You can stop a DOLMUS anywhere along the route. After greeting the driver with "merhaba" (which is Turkish for 'hello'), you take your seat. The price of your journey is displayed on a sign above the driver. But how do you pay? Well you hand your fare to the passenger in front of you and he/she in turn hands YOUR fare to the person in front of them and so on until it finally reaches the driver. If you didn't hand up the correct fare the driver searches around in his cashbox (i.e. a shoebox - it's true) and gives the change to the person behind him until it arrives back eventually to you.
 
Now Turkish bus drivers regard themselves highly and receive preferential treatment on the road, whether you want to give them special treatment or not. On one of my journeys I thought someone had superglued the drivers hand to the 'horn', he had it pressed for so long. I'd recommend earplugs for some journeys. Old aged pensioners, as far as I know travel free.
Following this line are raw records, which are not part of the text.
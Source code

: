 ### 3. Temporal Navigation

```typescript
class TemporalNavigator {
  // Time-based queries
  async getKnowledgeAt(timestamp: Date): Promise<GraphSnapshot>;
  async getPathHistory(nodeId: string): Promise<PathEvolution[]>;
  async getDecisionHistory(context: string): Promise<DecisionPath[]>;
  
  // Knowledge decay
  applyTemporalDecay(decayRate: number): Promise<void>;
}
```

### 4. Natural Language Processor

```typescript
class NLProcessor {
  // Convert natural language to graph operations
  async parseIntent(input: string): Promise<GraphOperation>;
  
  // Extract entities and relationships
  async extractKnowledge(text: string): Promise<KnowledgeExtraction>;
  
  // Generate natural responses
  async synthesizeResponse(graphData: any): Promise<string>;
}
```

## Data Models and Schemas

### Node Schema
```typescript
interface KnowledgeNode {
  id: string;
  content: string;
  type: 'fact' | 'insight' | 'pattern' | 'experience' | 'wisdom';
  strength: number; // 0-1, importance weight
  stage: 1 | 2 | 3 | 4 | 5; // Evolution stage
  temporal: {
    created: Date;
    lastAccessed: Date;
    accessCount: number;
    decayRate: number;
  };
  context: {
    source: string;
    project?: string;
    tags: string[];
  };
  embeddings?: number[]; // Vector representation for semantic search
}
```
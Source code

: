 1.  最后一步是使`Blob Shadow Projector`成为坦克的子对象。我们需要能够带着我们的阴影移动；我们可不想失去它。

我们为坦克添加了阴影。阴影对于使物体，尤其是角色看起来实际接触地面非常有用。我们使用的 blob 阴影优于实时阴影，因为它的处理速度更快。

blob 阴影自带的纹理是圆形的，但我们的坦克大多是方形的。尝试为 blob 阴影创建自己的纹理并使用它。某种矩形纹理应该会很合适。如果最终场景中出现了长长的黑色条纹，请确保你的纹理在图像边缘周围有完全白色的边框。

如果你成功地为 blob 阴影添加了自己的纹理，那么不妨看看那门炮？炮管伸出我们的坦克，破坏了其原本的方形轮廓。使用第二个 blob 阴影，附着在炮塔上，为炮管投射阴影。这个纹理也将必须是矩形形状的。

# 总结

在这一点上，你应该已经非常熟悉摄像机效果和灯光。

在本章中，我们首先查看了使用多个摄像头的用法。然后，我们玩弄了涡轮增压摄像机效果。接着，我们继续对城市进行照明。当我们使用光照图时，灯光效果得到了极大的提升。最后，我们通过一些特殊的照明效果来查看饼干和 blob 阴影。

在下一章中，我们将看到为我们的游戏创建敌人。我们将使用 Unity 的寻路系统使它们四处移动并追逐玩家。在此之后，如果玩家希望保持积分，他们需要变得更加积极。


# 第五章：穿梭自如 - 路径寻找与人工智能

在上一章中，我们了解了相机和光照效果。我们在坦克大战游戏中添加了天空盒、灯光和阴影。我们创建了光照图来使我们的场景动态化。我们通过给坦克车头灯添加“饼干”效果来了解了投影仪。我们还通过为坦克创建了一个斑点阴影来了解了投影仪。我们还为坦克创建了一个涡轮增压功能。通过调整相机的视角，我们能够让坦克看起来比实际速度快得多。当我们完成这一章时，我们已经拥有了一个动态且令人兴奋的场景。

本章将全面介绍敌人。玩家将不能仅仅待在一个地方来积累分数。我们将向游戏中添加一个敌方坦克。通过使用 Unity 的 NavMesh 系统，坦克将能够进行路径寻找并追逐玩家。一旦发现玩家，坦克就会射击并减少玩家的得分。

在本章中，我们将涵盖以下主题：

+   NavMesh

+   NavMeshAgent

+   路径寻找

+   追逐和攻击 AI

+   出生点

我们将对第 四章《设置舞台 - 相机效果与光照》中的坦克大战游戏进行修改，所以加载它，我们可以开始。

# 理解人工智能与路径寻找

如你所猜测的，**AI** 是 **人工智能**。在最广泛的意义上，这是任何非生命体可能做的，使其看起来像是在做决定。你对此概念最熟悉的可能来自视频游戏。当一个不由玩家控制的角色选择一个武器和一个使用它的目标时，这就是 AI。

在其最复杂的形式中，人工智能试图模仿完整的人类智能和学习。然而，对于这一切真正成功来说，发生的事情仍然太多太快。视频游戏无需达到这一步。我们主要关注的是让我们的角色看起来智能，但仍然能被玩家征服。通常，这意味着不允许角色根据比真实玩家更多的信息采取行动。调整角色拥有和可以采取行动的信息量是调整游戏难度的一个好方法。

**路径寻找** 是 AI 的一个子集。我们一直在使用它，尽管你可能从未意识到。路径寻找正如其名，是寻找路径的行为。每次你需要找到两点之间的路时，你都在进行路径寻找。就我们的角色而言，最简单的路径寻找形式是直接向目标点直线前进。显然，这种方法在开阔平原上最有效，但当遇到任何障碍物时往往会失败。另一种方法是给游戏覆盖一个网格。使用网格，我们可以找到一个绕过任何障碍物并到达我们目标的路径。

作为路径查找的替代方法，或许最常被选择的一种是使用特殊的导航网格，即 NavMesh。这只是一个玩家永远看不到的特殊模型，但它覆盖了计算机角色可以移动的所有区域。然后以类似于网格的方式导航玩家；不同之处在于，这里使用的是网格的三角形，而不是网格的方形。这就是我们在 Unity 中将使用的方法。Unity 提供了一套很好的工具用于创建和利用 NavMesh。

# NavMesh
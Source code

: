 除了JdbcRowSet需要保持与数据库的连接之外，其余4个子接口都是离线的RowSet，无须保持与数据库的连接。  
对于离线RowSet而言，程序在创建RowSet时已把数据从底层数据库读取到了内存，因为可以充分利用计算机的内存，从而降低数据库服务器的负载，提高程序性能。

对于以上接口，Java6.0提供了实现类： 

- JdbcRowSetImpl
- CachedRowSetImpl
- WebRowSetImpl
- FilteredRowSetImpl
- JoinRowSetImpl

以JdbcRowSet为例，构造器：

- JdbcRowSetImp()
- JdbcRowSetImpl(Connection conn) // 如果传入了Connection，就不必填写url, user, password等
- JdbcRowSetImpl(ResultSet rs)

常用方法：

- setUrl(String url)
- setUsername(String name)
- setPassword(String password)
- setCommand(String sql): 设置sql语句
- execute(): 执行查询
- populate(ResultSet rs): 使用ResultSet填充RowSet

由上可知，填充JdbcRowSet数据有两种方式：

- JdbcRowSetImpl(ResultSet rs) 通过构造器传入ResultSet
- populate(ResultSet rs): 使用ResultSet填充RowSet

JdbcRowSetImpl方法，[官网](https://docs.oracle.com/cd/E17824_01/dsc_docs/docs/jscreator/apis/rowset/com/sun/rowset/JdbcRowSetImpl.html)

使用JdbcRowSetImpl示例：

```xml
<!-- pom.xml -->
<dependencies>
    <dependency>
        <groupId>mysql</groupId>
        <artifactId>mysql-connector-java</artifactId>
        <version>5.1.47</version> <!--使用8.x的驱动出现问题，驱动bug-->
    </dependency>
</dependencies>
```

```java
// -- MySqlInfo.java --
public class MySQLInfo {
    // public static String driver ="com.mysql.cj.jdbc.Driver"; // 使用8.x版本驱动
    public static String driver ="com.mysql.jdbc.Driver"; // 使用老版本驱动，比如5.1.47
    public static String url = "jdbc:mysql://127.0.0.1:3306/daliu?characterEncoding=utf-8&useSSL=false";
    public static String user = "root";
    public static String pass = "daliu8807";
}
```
The lady pensioners get on the bus nice and quietly whereas the gentlemen pensioners seem to have a prolonged debate with the driver before they take their seats. They also nearly always offer to pay their fares, which I'm delighted to say is refused by the drivers.
 
In fairness to the drivers, the tourist season is really only the time that they can make a decent living. For the rest of the time driving there are hardly enough passengers to make a weeks wages. So, I for one, can understand why they speed around so much during the tourist period to do so many journeys.
 
In conclusion, I'd recommend public transport in Turkey. At times it can be hectic but on the 'upside' the views around the beaches are fantastic, if you know what I mean.    

THE DRIVERS CANTEEN
conrdbodrum3.jpg
PASSENGERS REST OUTSIDE.

By the way, the drivers canteen, pictured in the photograph on the left, is not as bad as it may first appear. It has a fridge and microwave and facilities to make tea etc. Passengers are not allowed into the canteen and they wait patiently outside for when the driver is ready. I'm sure in time, drivers and passengers facilities will improve but don't forget that they have a constant flow of sunshine to keep them occupied so the wait isn't as bad as it may appear.